Ausscheidung von Abfallstoffen

Nachdem die Nährstoffe aus der Nahrung absorbiert wurden, verbleiben im Darm neben unverdaulichen Nahrungsbestandteilen auch abgestorbene Zellmaterialien und andere Abfallprodukte, wie Bakterienreste und abgestoßene Schleimhautpartikeln, die letztendlich den Stuhl bildet  und zur Ausscheidung über den Enddarm und den Anus weitergeleitet werden.

Immunfunktion

Der Darm ist ein wichtiger Bestandteil des Immunsystems (80 % des Immunsystems befindet sich im Darm) und beherbergt eine Vielzahl von Immunzellen, die Krankheitserreger abwehren und Entzündungsreaktionen kontrollieren.

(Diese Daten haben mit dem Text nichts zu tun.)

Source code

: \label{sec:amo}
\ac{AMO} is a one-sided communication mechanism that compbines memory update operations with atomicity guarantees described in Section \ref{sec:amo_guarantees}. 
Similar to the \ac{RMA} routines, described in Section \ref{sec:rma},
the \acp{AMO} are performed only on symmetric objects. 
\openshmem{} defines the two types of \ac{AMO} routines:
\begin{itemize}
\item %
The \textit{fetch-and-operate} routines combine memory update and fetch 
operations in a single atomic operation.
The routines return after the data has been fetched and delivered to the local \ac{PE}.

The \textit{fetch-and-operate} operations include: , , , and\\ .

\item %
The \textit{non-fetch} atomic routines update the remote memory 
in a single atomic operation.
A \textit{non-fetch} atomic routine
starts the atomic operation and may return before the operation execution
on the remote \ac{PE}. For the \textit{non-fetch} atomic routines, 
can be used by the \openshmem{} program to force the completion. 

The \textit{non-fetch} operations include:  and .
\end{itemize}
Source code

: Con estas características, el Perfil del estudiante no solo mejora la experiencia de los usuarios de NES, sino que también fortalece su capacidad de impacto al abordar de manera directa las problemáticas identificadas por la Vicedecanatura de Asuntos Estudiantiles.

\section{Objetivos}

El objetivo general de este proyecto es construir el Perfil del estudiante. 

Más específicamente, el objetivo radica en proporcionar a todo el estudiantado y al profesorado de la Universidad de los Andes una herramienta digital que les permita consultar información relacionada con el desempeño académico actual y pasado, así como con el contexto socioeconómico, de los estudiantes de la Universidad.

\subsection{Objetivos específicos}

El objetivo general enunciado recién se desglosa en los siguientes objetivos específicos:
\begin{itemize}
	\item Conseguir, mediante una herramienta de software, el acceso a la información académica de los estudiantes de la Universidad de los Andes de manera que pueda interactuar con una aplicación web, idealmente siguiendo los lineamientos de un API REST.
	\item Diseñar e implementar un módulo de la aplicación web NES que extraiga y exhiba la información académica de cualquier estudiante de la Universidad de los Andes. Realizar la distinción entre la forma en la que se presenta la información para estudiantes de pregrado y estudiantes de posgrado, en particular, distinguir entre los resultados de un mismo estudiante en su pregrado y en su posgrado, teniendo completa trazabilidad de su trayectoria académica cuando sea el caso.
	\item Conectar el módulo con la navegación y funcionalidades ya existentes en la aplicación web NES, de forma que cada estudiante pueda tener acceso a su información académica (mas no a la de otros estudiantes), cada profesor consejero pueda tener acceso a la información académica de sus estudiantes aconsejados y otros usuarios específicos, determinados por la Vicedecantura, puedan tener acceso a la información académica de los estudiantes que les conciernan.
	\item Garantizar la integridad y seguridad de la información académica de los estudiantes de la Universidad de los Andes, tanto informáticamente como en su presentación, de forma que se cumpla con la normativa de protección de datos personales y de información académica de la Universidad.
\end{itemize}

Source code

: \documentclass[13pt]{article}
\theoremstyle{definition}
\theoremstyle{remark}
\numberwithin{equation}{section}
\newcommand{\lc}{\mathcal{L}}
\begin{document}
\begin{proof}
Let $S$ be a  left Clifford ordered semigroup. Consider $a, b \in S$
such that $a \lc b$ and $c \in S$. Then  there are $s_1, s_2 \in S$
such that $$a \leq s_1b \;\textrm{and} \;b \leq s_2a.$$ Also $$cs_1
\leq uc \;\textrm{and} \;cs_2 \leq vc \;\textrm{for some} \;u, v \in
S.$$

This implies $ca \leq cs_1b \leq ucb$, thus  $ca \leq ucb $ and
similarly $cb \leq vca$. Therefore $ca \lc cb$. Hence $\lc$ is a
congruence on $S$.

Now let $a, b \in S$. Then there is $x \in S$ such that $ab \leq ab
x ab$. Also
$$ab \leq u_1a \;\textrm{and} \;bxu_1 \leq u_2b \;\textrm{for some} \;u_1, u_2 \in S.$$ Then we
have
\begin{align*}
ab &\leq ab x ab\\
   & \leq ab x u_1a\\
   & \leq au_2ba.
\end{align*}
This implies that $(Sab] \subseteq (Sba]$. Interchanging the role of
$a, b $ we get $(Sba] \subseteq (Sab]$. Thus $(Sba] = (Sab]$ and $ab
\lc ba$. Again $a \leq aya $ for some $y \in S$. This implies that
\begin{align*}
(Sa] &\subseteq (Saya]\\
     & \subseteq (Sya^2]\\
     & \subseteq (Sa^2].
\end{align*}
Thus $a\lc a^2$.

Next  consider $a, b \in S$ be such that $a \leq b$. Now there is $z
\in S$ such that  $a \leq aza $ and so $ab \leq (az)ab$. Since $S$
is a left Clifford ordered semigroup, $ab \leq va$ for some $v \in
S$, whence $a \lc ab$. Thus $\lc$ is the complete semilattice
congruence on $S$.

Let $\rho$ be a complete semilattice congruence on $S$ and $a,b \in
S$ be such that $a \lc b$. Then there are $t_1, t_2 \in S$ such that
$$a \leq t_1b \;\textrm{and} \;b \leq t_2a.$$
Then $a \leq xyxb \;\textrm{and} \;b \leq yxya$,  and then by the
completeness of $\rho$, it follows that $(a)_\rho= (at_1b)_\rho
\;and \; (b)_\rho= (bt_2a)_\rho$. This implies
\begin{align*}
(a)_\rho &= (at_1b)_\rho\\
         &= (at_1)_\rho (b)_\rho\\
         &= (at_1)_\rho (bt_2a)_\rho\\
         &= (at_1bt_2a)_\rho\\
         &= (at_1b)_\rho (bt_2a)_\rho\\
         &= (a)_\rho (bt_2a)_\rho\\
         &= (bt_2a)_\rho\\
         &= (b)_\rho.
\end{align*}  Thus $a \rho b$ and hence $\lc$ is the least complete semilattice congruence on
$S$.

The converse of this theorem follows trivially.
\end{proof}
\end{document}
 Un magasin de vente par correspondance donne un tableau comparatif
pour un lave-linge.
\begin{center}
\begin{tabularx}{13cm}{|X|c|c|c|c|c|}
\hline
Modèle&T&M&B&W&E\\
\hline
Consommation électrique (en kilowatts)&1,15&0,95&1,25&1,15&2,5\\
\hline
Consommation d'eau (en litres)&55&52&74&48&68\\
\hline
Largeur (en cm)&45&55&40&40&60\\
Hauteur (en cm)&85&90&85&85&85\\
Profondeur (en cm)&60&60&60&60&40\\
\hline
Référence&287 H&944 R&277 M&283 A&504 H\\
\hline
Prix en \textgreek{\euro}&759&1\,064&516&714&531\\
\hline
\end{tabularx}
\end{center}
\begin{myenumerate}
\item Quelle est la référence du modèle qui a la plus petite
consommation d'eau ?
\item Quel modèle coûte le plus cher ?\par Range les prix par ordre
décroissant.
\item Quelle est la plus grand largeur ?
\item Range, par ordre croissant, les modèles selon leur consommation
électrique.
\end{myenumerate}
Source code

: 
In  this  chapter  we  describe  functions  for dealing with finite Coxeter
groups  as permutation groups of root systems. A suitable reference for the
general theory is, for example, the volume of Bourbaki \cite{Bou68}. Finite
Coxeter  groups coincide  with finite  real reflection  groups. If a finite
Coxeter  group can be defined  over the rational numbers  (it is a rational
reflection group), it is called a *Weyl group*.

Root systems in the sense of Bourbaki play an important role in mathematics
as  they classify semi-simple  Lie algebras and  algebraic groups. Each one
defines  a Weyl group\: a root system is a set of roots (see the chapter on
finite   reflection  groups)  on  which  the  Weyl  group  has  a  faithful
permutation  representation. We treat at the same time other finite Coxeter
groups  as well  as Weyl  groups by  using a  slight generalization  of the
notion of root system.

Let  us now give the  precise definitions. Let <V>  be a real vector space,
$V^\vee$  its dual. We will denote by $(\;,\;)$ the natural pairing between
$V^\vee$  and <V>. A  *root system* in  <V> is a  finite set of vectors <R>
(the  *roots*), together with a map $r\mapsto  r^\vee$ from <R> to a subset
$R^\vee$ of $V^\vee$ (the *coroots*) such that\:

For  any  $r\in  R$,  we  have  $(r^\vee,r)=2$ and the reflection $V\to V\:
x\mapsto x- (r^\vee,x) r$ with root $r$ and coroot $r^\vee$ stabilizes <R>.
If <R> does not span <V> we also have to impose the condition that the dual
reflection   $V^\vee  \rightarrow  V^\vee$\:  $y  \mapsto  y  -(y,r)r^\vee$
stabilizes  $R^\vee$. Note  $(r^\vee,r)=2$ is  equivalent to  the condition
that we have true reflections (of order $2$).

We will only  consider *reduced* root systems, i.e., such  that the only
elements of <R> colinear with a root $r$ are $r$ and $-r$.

Diese Immunzellen sind sowohl im Dünndarm als auch im Dickdarm vorhanden

Weiterleitung von Nervenimpulsen

Der Darm ist mit einem komplexen Netzwerk von Nervenzellen ausgestattet, das entlang der gesamten Darmwand verläuft und eine Vielzahl von Darmfunktionen, darunter die Peristaltik (Bewegung des Darms), die Sekretion von Verdauungssäften, die Blutflussregulation und die Immunantwort bewerkstelligt. Zusätzlich erfolgt über den Vagusnerv eine wichtige Kommunikation zwischen dem Darm und dem Gehirn, unter anderem mit dem limbischen System im Gehirn, das für die Verarbeitung von Emotionen, Gefühlen und Stimmungen verantwortlich ist.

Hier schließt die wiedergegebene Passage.